TASK DETAILS
How many lines in the records below contain the string "than"? Answer with the number alone.

(Saved data entries)
- - - -

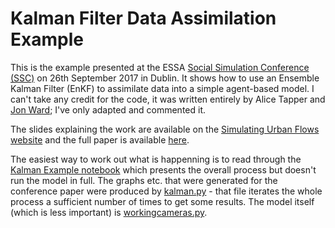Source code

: # Kalman Filter Data Assimilation Example

This is the example presented at the ESSA [Social Simulation Conference (SSC)](http://www.sim2017.com/) on 26th September 2017 in Dublin. It shows how to use an Ensemble Kalman Filter (EnKF) to assimilate data into a simple
agent-based model. I can't take any credit for the code, it was written entirely by Alice Tapper and [Jon Ward](http://www1.maths.leeds.ac.uk/~jaward/); I've only adapted and commented it.

The slides explaining the work are available on the [Simulating Urban Flows
website](http://surf.leeds.ac.uk/p/2017-09-26-essa-da.html) and the full paper is available <a href="http://surf.leeds.ac.uk/p/2017-09-26-essa-da.pdf">here</a>.

The easiest way to work out what is happenning is to read through the [Kalman Example notebook](./Kalman_Example.ipynb) which presents the overall process but doesn't run the model in full. The graphs etc. that were generated for the conference paper were produced by [kalman.py](./kalman.py) - that file iterates the whole process a sufficient number of times to get some results. The model itself (which is less important) is [workingcameras.py](./workingcameras.py).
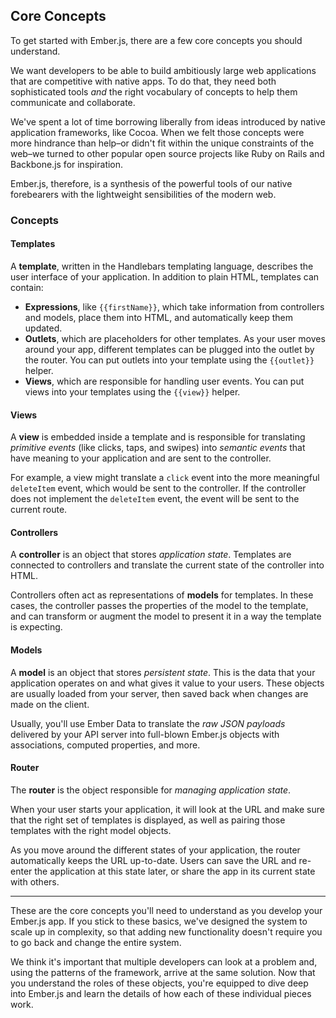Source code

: ## Core Concepts

To get started with Ember.js, there are a few core concepts you
should understand.

We want developers to be able to build ambitiously large web
applications that are competitive with native apps. To do that, they
need both sophisticated tools *and* the right vocabulary of concepts to
help them communicate and collaborate.

We've spent a lot of time borrowing liberally from ideas introduced
by native application frameworks, like Cocoa. When we felt those
concepts were more hindrance than help–or didn't fit within the unique
constraints of the web–we turned to other popular open source projects
like Ruby on Rails and Backbone.js for inspiration.

Ember.js, therefore, is a synthesis of the powerful tools of our native
forebearers with the lightweight sensibilities of the modern web.

### Concepts

#### Templates

A **template**, written in the Handlebars templating language, describes
the user interface of your application. In addition to plain HTML,
templates can contain:

* **Expressions**, like `{{firstName}}`, which take information from
  controllers and models, place them into HTML, and automatically keep them
  updated.
* **Outlets**, which are placeholders for other templates. As your user
  moves around your app, different templates can be plugged into the
  outlet by the router. You can put outlets into your template using the
  `{{outlet}}` helper.
* **Views**, which are responsible for handling user events. You can put
  views into your templates using the `{{view}}` helper.

#### Views

A **view** is embedded inside a template and is responsible for
translating _primitive events_ (like clicks, taps, and swipes) into
_semantic events_ that have meaning to your application and are sent to
the controller.

For example, a view might translate a `click` event into the more
meaningful `deleteItem` event, which would be sent to the controller.
If the controller does not implement the `deleteItem` event, the event
will be sent to the current route.

#### Controllers

A **controller** is an object that stores _application state_. Templates
are connected to controllers and translate the current state of the
controller into HTML.

Controllers often act as representations of **models** for templates. In
these cases, the controller passes the properties of the model to the
template, and can transform or augment the model to present it in a way
the template is expecting.

#### Models

A **model** is an object that stores _persistent state_. This is the
data that your application operates on and what gives it value to your
users.  These objects are usually loaded from your server, then saved
back when changes are made on the client.

Usually, you'll use Ember Data to translate the _raw JSON payloads_
delivered by your API server into full-blown Ember.js objects with
associations, computed properties, and more.

#### Router

The **router** is the object responsible for _managing application state_.

When your user starts your application, it will look at the URL and make
sure that the right set of templates is displayed, as well as pairing
those templates with the right model objects.

As you move around the different states of your application, the
router automatically keeps the URL up-to-date. Users can save the URL
and re-enter the application at this state later, or share the app in
its current state with others.

---

These are the core concepts you'll need to understand as you develop
your Ember.js app. If you stick to these basics, we've designed the
system to scale up in complexity, so that adding new functionality
doesn't require you to go back and change the entire system.

We think it's important that multiple developers can look at a problem
and, using the patterns of the framework, arrive at the same solution.
Now that you understand the roles of these objects, you're equipped to
dive deep into Ember.js and learn the details of how each of these
individual pieces work.
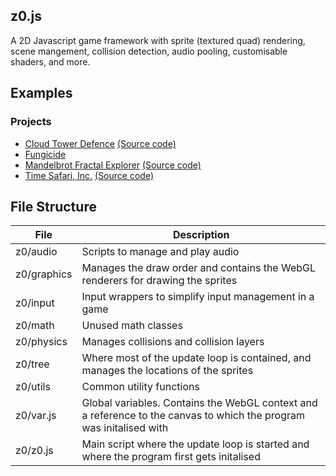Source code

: ## z0.js

A 2D Javascript game framework with sprite (textured quad) rendering, scene mangement, collision detection, audio pooling, customisable shaders, and more.

## Examples

### Projects
- [Cloud Tower Defence](https://hpnrep6.github.io/Cloud-TowerDefence/) [(Source code)](https://github.com/hpnrep6/Cloud-Tower_Defence) 
- [Fungicide](https://hpnrep6.itch.io/fungicide)
- [Mandelbrot Fractal Explorer](https://hpnrep6.github.io/MandelbrotFractalExplorer/) [(Source code)](https://github.com/hpnrep6/MandelbrotFractalExplorer)
- [Time Safari, Inc.](https://github.com/hpnrep6/Time_Safari_inc.) [(Source code)](https://hpnrep6.github.io/Time_Safari_inc./)

## File Structure

File        | Description
------------| ---------------------------------------------------------------------------------------------------------------------
z0/audio    | Scripts to manage and play audio
z0/graphics | Manages the draw order and contains the WebGL renderers for drawing the sprites
z0/input    | Input wrappers to simplify input management in a game
z0/math     | Unused math classes
z0/physics  | Manages collisions and collision layers
z0/tree     | Where most of the update loop is contained, and manages the locations of the sprites
z0/utils    | Common utility functions
z0/var.js   | Global variables. Contains the WebGL context and a reference to the canvas to which the program was initalised with
z0/z0.js    | Main script where the update loop is started and where the program first gets initalised
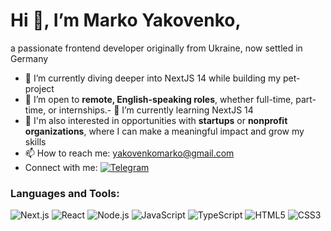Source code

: # Hi 👋, I’m Marko Yakovenko,
a passionate frontend developer originally from Ukraine, now settled in Germany
- 🌱 I’m currently diving deeper into NextJS 14 while building my pet-project
- 💼 I’m open to **remote, English-speaking roles**, whether full-time, part-time, or internships.- 🌱 I’m currently learning NextJS 14
- 🚀 I'm also interested in opportunities with **startups** or **nonprofit organizations**, where I can make a meaningful impact and grow my skills
- 📫 How to reach me: [yakovenkomarko@gmail.com](mailto:yakovenkomarko@gmail.com)
- Connect with me:  [![Telegram](https://img.shields.io/badge/Telegram-2CA5E0?style=for-the-badge&logo=telegram&logoColor=white)](https://t.me/yourusername)
### Languages and Tools:
![Next.js](https://img.shields.io/badge/-Next.js-000000?style=flat&logo=nextdotjs&logoColor=white)
![React](https://img.shields.io/badge/-React-61DAFB?style=flat&logo=react&logoColor=black)
![Node.js](https://img.shields.io/badge/-Node.js-339933?style=flat&logo=node.js&logoColor=white)
![JavaScript](https://img.shields.io/badge/-JavaScript-F7DF1E?style=flat&logo=javascript&logoColor=black)
![TypeScript](https://img.shields.io/badge/-TypeScript-3178C6?style=flat&logo=typescript&logoColor=white)
![HTML5](https://img.shields.io/badge/-HTML5-E34F26?style=flat&logo=html5&logoColor=white)
![CSS3](https://img.shields.io/badge/-CSS3-1572B6?style=flat&logo=css3&logoColor=white)

<!---
mrkykvnk/mrkykvnk is a ✨ special ✨ repository because its `README.md` (this file) appears on your GitHub profile.
You can click the Preview link to take a look at your changes.
--->
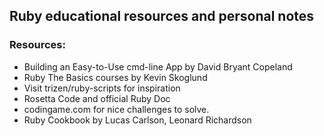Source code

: ## Ruby educational resources and personal notes

### Resources:
- Building an Easy-to-Use cmd-line App by David Bryant Copeland
- Ruby The Basics courses by Kevin Skoglund 
- Visit trizen/ruby-scripts for inspiration
- Rosetta Code and official Ruby Doc 
- codingame.com for nice challenges to solve.
- Ruby Cookbook by Lucas Carlson, Leonard Richardson
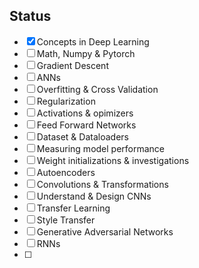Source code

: ## Status
- [x] Concepts in Deep Learning
- [ ] Math, Numpy & Pytorch
- [ ] Gradient Descent
- [ ] ANNs
- [ ] Overfitting & Cross Validation
- [ ] Regularization
- [ ] Activations & opimizers
- [ ] Feed Forward Networks
- [ ] Dataset & Dataloaders
- [ ] Measuring model performance
- [ ] Weight initializations & investigations
- [ ] Autoencoders
- [ ] Convolutions & Transformations
- [ ] Understand & Design CNNs
- [ ] Transfer Learning
- [ ] Style Transfer
- [ ] Generative Adversarial Networks
- [ ] RNNs
- [ ] 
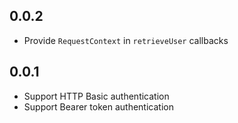 ## 0.0.2

- Provide `RequestContext` in `retrieveUser` callbacks

## 0.0.1

- Support HTTP Basic authentication
- Support Bearer token authentication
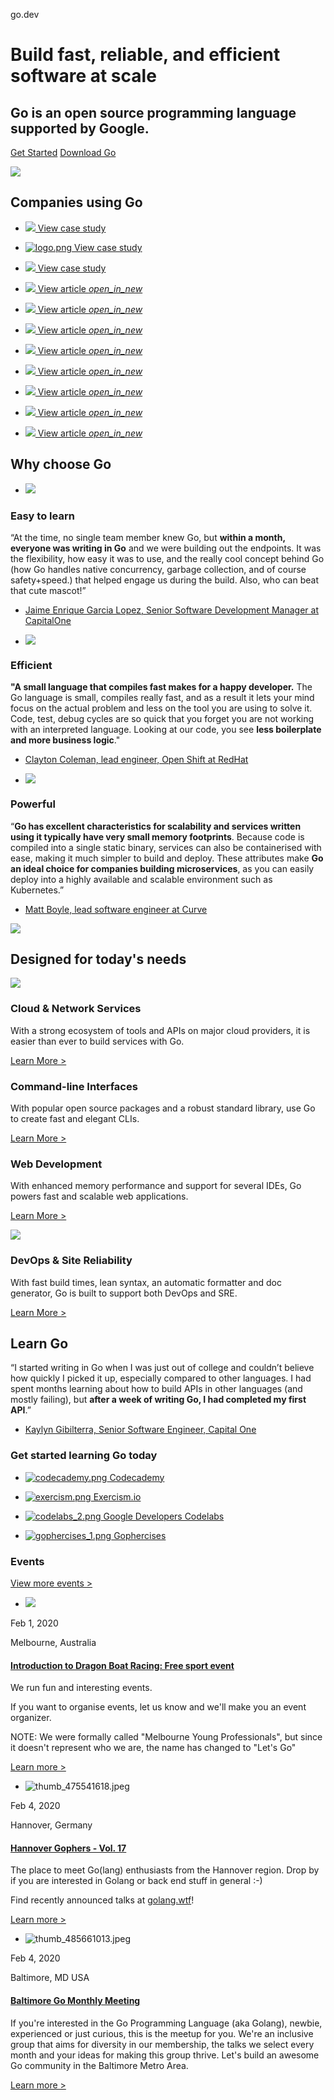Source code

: go.dev

# Build fast, reliable, and efficient software at scale

##  Go is an open source programming language supported by Google.

 [Get Started](https://go.dev/learn)  [Download Go](https://golang.org/dl)

 ![](../_resources/8769bd416558e80af99f06773254bccc.png)

## Companies using Go

- [![](../_resources/34a958d89292382dda286b817b046800.png) View case study](https://go.dev/solutions/paypal/)

- [![logo.png](../_resources/75fa0a65ff8c787a3ce88e9229f75d19.png)   View case study](https://go.dev/solutions/americanexpress/)

- [![](../_resources/7aebb94bd9f176a4d4a52777a8680cb4.png) View case study](https://go.dev/solutions/mercadolibre/)

- [![](../_resources/a6912a72de760f624c15c967288dd0d0.png) View article *open_in_new*](https://www.zdnet.com/article/salesforce-why-we-ditched-python-for-googles-go-language-in-einstein-analytics/)

- [![](../_resources/f5a5329794d28f59f2c1528f58064597.png) View article *open_in_new*](https://medium.com/capital-one-tech/a-serverless-and-go-journey-credit-offers-api-74ef1f9fde7f)

- [![](../_resources/8f348de2cc35c48d5835a4923fcc9c75.png) View article *open_in_new*](https://tech.target.com/infrastructure/2018/06/18/Recommending-GoLang-at-Target.html)

- [![](../_resources/5e88de56a939e5d54fa16694f08df7d1.png) View article *open_in_new*](https://blog.twitch.tv/en/2016/07/05/gos-march-to-low-latency-gc-a6fa96f06eb7/)

- [![](../_resources/c780626d6f50506b58880d048ab1a644.png) View article *open_in_new*](https://medium.com/netflix-techblog/application-data-caching-using-ssds-5bf25df851ef)

- [![](../_resources/84ccaed747c30d081d7b796d9cb27542.png) View article *open_in_new*](https://blog.twitter.com/engineering/en_us/a/2015/handling-five-billion-sessions-a-day-in-real-time.html)

- [![](../_resources/eca7c7b03c5d2370a57909181b1a7620.png) View article *open_in_new*](https://eng.uber.com/aresdb/)

- [![](../_resources/d96b390753448b655dc7e24bb81b2621.png) View article *open_in_new*](https://blogs.dropbox.com/tech/2014/07/open-sourcing-our-go-libraries/)

## Why choose Go

- ![](../_resources/af5cb5a277513ab820445e2c63548803.png)

### Easy to learn

“At the time, no single team member knew Go, but **within a month, everyone was writing in Go** and we were building out the endpoints. It was the flexibility, how easy it was to use, and the really cool concept behind Go (how Go handles native concurrency, garbage collection, and of course safety+speed.) that helped engage us during the build. Also, who can beat that cute mascot!”

- [Jaime Enrique Garcia Lopez, Senior Software Development Manager at CapitalOne](https://medium.com/capital-one-tech/a-serverless-and-go-journey-credit-offers-api-74ef1f9fde7f)

- ![](../_resources/af5cb5a277513ab820445e2c63548803.png)

### Efficient

 **"A small language that compiles fast makes for a happy developer.** The Go language is small, compiles really fast, and as a result it lets your mind focus on the actual problem and less on the tool you are using to solve it. Code, test, debug cycles are so quick that you forget you are not working with an interpreted language. Looking at our code, you see **less boilerplate and more business logic**."

- [Clayton Coleman, lead engineer, Open Shift at RedHat](https://blog.gopheracademy.com/birthday-bash-2014/openshift-3-old-dogs-new-tricks/)

- ![](../_resources/af5cb5a277513ab820445e2c63548803.png)

### Powerful

“**Go has excellent characteristics for scalability and services written using it typically have very small memory footprints**. Because code is compiled into a single static binary, services can also be containerised with ease, making it much simpler to build and deploy. These attributes make **Go an ideal choice for companies building microservices**, as you can easily deploy into a highly available and scalable environment such as Kubernetes.”

- [Matt Boyle, lead software engineer at Curve](https://www.computerweekly.com/blog/Open-Source-Insider/Golang-or-go-home-how-Curve-is-taking-Golang-to-new-heights)

 ![](../_resources/d425cdbe3183bab15d0287e6064271e3.png)

## Designed for today's needs

 ![](../_resources/fdbbbd721c9bab86c3665d99452b6e64.png)

### Cloud & Network Services

With a strong ecosystem of tools and APIs on major cloud providers, it is easier than ever to build services with Go.

 [Learn More >](https://go.dev/solutions/cloud/)

### Command-line Interfaces

With popular open source packages and a robust standard library, use Go to create fast and elegant CLIs.

 [Learn More >](https://go.dev/solutions/clis/)

### Web Development

With enhanced memory performance and support for several IDEs, Go powers fast and scalable web applications.

 [Learn More >](https://go.dev/solutions/webdev/)

 ![](../_resources/abc3eccc23d2dd3392482fe0ac65b439.png)

### DevOps & Site Reliability

With fast build times, lean syntax, an automatic formatter and doc generator, Go is built to support both DevOps and SRE.

 [Learn More >](https://go.dev/solutions/devops/)

## Learn Go

“I started writing in Go when I was just out of college and couldn’t believe how quickly I picked it up, especially compared to other languages. I had spent months learning about how to build APIs in other languages (and mostly failing), but **after a week of writing Go, I had completed my first API**.”

- [Kaylyn Gibilterra, Senior Software Engineer, Capital One](https://medium.com/capital-one-tech/good-to-go-a-language-that-makes-it-easy-for-engineers-to-talk-to-each-other-17ad0f47f76c)

### Get started learning Go today

- [ ![codecademy.png](../_resources/bbafed720a223946f746eab80b038d31.png)      Codecademy](https://www.codecademy.com/learn/learn-go?utm_source=customer_io&utm_campaign=oct_21_golaunch&utm_medium=email&utm_content=header_img)

- [ ![exercism.png](../_resources/a63f6d11c894c54ddf8a772446f16c83.png)      Exercism.io](https://exercism.io/tracks/go)

- [ ![codelabs_2.png](../_resources/9f5fdce1e6416aa112829c66b78258d6.png)      Google Developers Codelabs](https://codelabs.developers.google.com/codelabs/cloud-functions-go-http/#0)

- [ ![gophercises_1.png](../_resources/8bb8579dd935fc42ce55a57d3148d17a.png)      Gophercises](https://gophercises.com/)

### Events

[View more events >](https://www.meetup.com/pro/go)

- ![](../_resources/773868db2e08d6a7880bd04a996da565.png)

Feb 1, 2020

Melbourne, Australia

####   [Introduction to Dragon Boat Racing: Free sport event](https://www.meetup.com/letsgo-melbourne/events/tkxdnrybcdbcb)

We run fun and interesting events.

If you want to organise events, let us know and we'll make you an event organizer.

NOTE: We were formally called "Melbourne Young Professionals", but since it doesn't represent who we are, the name has changed to "Let's Go"

[Learn more >](https://www.meetup.com/letsgo-melbourne/events/tkxdnrybcdbcb)

- ![thumb_475541618.jpeg](../_resources/42ac90363d2d87a8eeb483e09095bccc.png)

Feb 4, 2020

Hannover, Germany

####   [Hannover Gophers - Vol. 17](https://www.meetup.com/Hannover-Gophers/events/268081899)

The place to meet Go(lang) enthusiasts from the Hannover region. Drop by if you are interested in Golang or back end stuff in general :-)

Find recently announced talks at [golang.wtf](http://www.golang.wtf/)!

[Learn more >](https://www.meetup.com/Hannover-Gophers/events/268081899)

- ![thumb_485661013.jpeg](../_resources/43045654fdd1c6dff062cb92993948be.png)

Feb 4, 2020

Baltimore, MD USA

####   [Baltimore Go Monthly Meeting](https://www.meetup.com/BaltimoreGolang/events/twgcdqybcdbgb)

If you're interested in the Go Programming Language (aka Golang), newbie, experienced or just curious, this is the meetup for you. We're an inclusive group that aims for diversity in our membership, the talks we select every month and your ideas for making this group thrive. Let's build an awesome Go community in the Baltimore Metro Area.

[Learn more >](https://www.meetup.com/BaltimoreGolang/events/twgcdqybcdbgb)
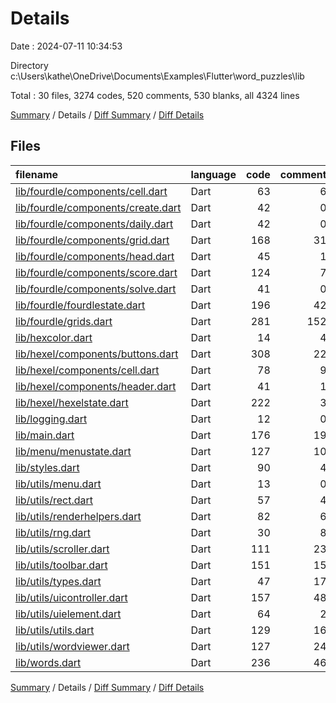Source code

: # Details

Date : 2024-07-11 10:34:53

Directory c:\\Users\\kathe\\OneDrive\\Documents\\Examples\\Flutter\\word_puzzles\\lib

Total : 30 files,  3274 codes, 520 comments, 530 blanks, all 4324 lines

[Summary](results.md) / Details / [Diff Summary](diff.md) / [Diff Details](diff-details.md)

## Files
| filename | language | code | comment | blank | total |
| :--- | :--- | ---: | ---: | ---: | ---: |
| [lib/fourdle/components/cell.dart](/lib/fourdle/components/cell.dart) | Dart | 63 | 6 | 11 | 80 |
| [lib/fourdle/components/create.dart](/lib/fourdle/components/create.dart) | Dart | 42 | 0 | 5 | 47 |
| [lib/fourdle/components/daily.dart](/lib/fourdle/components/daily.dart) | Dart | 42 | 0 | 5 | 47 |
| [lib/fourdle/components/grid.dart](/lib/fourdle/components/grid.dart) | Dart | 168 | 31 | 23 | 222 |
| [lib/fourdle/components/head.dart](/lib/fourdle/components/head.dart) | Dart | 45 | 1 | 7 | 53 |
| [lib/fourdle/components/score.dart](/lib/fourdle/components/score.dart) | Dart | 124 | 7 | 21 | 152 |
| [lib/fourdle/components/solve.dart](/lib/fourdle/components/solve.dart) | Dart | 41 | 0 | 4 | 45 |
| [lib/fourdle/fourdlestate.dart](/lib/fourdle/fourdlestate.dart) | Dart | 196 | 42 | 43 | 281 |
| [lib/fourdle/grids.dart](/lib/fourdle/grids.dart) | Dart | 281 | 152 | 44 | 477 |
| [lib/hexcolor.dart](/lib/hexcolor.dart) | Dart | 14 | 4 | 3 | 21 |
| [lib/hexel/components/buttons.dart](/lib/hexel/components/buttons.dart) | Dart | 308 | 22 | 28 | 358 |
| [lib/hexel/components/cell.dart](/lib/hexel/components/cell.dart) | Dart | 78 | 9 | 10 | 97 |
| [lib/hexel/components/header.dart](/lib/hexel/components/header.dart) | Dart | 41 | 1 | 7 | 49 |
| [lib/hexel/hexelstate.dart](/lib/hexel/hexelstate.dart) | Dart | 222 | 3 | 37 | 262 |
| [lib/logging.dart](/lib/logging.dart) | Dart | 12 | 0 | 2 | 14 |
| [lib/main.dart](/lib/main.dart) | Dart | 176 | 19 | 20 | 215 |
| [lib/menu/menustate.dart](/lib/menu/menustate.dart) | Dart | 127 | 10 | 18 | 155 |
| [lib/styles.dart](/lib/styles.dart) | Dart | 90 | 4 | 14 | 108 |
| [lib/utils/menu.dart](/lib/utils/menu.dart) | Dart | 13 | 0 | 2 | 15 |
| [lib/utils/rect.dart](/lib/utils/rect.dart) | Dart | 57 | 4 | 7 | 68 |
| [lib/utils/renderhelpers.dart](/lib/utils/renderhelpers.dart) | Dart | 82 | 6 | 11 | 99 |
| [lib/utils/rng.dart](/lib/utils/rng.dart) | Dart | 30 | 8 | 7 | 45 |
| [lib/utils/scroller.dart](/lib/utils/scroller.dart) | Dart | 111 | 23 | 23 | 157 |
| [lib/utils/toolbar.dart](/lib/utils/toolbar.dart) | Dart | 151 | 15 | 28 | 194 |
| [lib/utils/types.dart](/lib/utils/types.dart) | Dart | 47 | 17 | 16 | 80 |
| [lib/utils/uicontroller.dart](/lib/utils/uicontroller.dart) | Dart | 157 | 48 | 41 | 246 |
| [lib/utils/uielement.dart](/lib/utils/uielement.dart) | Dart | 64 | 2 | 14 | 80 |
| [lib/utils/utils.dart](/lib/utils/utils.dart) | Dart | 129 | 16 | 17 | 162 |
| [lib/utils/wordviewer.dart](/lib/utils/wordviewer.dart) | Dart | 127 | 24 | 24 | 175 |
| [lib/words.dart](/lib/words.dart) | Dart | 236 | 46 | 38 | 320 |

[Summary](results.md) / Details / [Diff Summary](diff.md) / [Diff Details](diff-details.md)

- - - -

EXERCISE RESULT
2